# Inlay Dovetails.



## MoosegooserDogwood (Mar 14, 2017)

I have a question about how to keep a white color wood used for Inlay against a darker color. How do you keep the contrast as obvious as possible?
Example: soft maple for inlay against Cherry..









any secrets? 
These are machine cut on a leigh D-4

I find it difficult to keep a bright white,when I apply finish (Oil/Varnish blend ) to the piece.. the white sometimes goes darker, or will be blotchy..










Thanks in advance.


----------



## MoosegooserDogwood (Mar 14, 2017)

These look ok,, but I don't get consistent results.. I don't see the problem till I start finishing.. I have experienced the maple darken enough that it doesn't display the inlay on some boards..


----------



## Finn (May 26, 2010)

Maybe shellac and/or stain controller on the maple will help. Hard maple may work better.


----------



## OSU55 (Dec 14, 2012)

The type of finish darkens the wood. Even the lightest shellac will still yellow the wood, and solvent lacquer will yellow over time. Any ob varnish will yellow. A water clear wb finish, such as Target EM9000 poly, will not yellow the wood, but wb finishes on their own look plain, with no chatoyance. Even CA glue, clear as it is, yellows white woods.

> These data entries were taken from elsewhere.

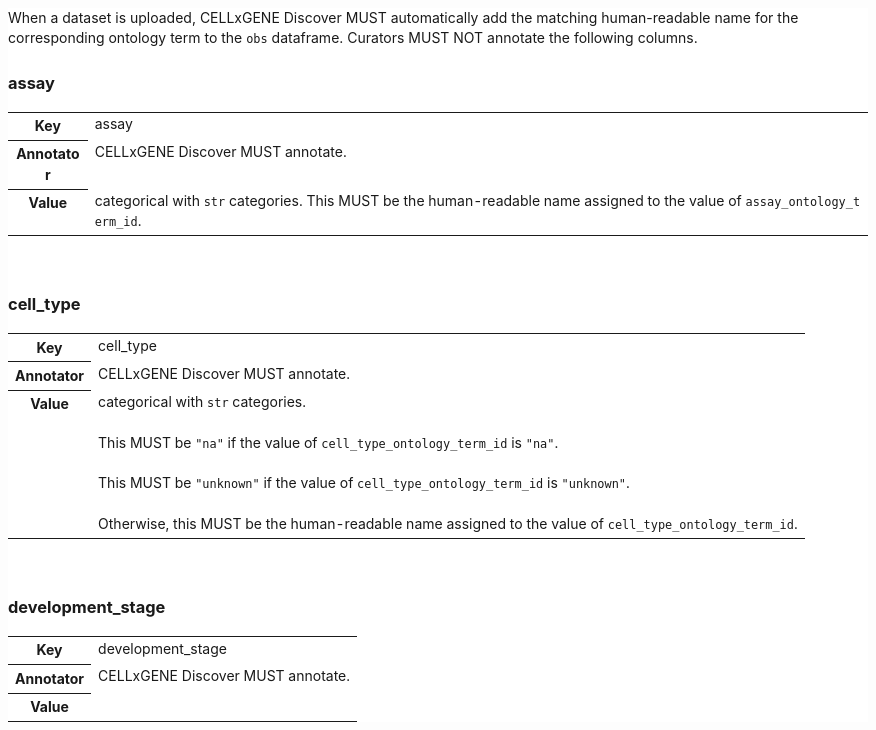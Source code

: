 When a dataset is uploaded, CELLxGENE Discover MUST automatically add the matching human-readable name for the corresponding ontology term to the `obs` dataframe. Curators MUST NOT annotate the following columns.

### assay

<table><tbody>
    <tr>
      <th>Key</th>
      <td>assay</td>
    </tr>
    <tr>
      <th>Annotator</th>
      <td>CELLxGENE Discover MUST annotate.</td>
    </tr>
    <tr>
      <th>Value</th>
        <td>categorical with <code>str</code> categories. This MUST be the human-readable name assigned to the value of <code>assay_ontology_term_id</code>. 
        </td>
    </tr>
</tbody></table>
<br>

### cell_type

<table><tbody>
    <tr>
      <th>Key</th>
      <td>cell_type</td>
    </tr>
    <tr>
      <th>Annotator</th>
      <td>CELLxGENE Discover MUST annotate.</td>
    </tr>
    <tr>
      <th>Value</th>
        <td>categorical with <code>str</code> categories.<br><br>This MUST be <code>"na"</code> if the value of  <code>cell_type_ontology_term_id</code> is <code>"na"</code>.<br><br>This MUST be <code>"unknown"</code> if the value of  <code>cell_type_ontology_term_id</code> is <code>"unknown"</code>.<br><br>Otherwise, this MUST be the human-readable name assigned to the value of <code>cell_type_ontology_term_id</code>.
        </td>
    </tr>
</tbody></table>
<br>


### development_stage

<table><tbody>
    <tr>
      <th>Key</th>
      <td>development_stage</td>
    </tr>
    <tr>
      <th>Annotator</th>
      <td>CELLxGENE Discover MUST annotate.</td>
    </tr>
    <tr>
      <th>Value</th>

One thing I havent tried would be the various wood stabilizers. If they leave the wood white, then the sabilizer would prevent absorption of the top coat and allow trimming the surface away at final assembly. Seems like all of them Ive seen have a yellow cast to one of the components.


----------



## bigJohninvegas (May 25, 2014)

first of all, Wow those dovetails look great. 
I have never done that sort of inlay you have there, but Jim Finn is right about the hard maple option.
I have made a lot of end grain cutting boards where I am mixing wood colors. I had bought some soft maple not knowing any better, and it would always finish muddy. Never keeps the crisp white color. 
Switched to hard maple and problem solved. Stays white next to both walnut and cherry.


----------



## shipwright (Sep 27, 2010)

If you want white, use Holly. I find that French polish with platina shellac adds very little colour and pops grain better than anything else I've tried. Of course you don't need to french polish but it does give a superb finish.


----------



## MoosegooserDogwood (Mar 14, 2017)

Thank you ALL for the comments.. Its looks like hard maple a a light coat of clear shellac will do the trick..

Thanks again..

Mike


----------



## pintodeluxe (Sep 12, 2010)

Yep, in my experience clear Shellac Seal Coat adds almost no color to maple.


----------